------ LISTED RECORDS ------

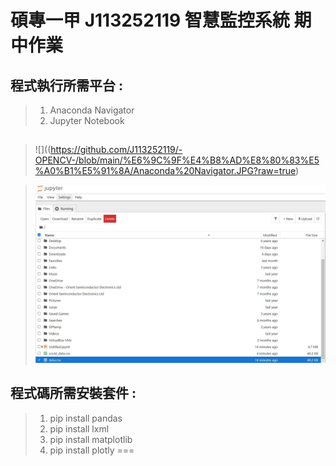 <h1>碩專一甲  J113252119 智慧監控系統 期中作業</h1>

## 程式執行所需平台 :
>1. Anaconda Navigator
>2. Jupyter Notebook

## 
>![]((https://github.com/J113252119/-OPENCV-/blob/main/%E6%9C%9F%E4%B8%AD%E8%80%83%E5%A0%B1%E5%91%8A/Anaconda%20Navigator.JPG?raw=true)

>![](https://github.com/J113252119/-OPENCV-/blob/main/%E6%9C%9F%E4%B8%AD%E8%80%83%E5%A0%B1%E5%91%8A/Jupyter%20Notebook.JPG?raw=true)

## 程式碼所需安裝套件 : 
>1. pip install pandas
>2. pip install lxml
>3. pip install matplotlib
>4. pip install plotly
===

------

◆ **AIM OF THE TASK**:
Make a word-for-word repeat of the material, skipping all pictures.

◆ **EXERCISE ANSWER**:
 <h1>碩專一甲  J113252119 智慧監控系統 期中作業</h1>

## 程式執行所需平台 :
>1. Anaconda Navigator
>2. Jupyter Notebook

## 
>![]((https://github.com/J113252119/-OPENCV-/blob/main/%E6%9C%9F%E4%B8%AD%E8%80%83%E5%A0%B1%E5%91%8A/Anaconda%20Navigator.JPG?raw=true)

>![](https://github.com/J113252119/-OPENCV-/blob/main/%E6%9C%9F%E4%B8%AD%E8%80%83%E5%A0%B1%E5%91%8A/Jupyter%20Notebook.JPG?raw=true)

## 程式碼所需安裝套件 : 
>1. pip install pandas
>2. pip install lxml
>3. pip install matplotlib
>4. pip install plotly
===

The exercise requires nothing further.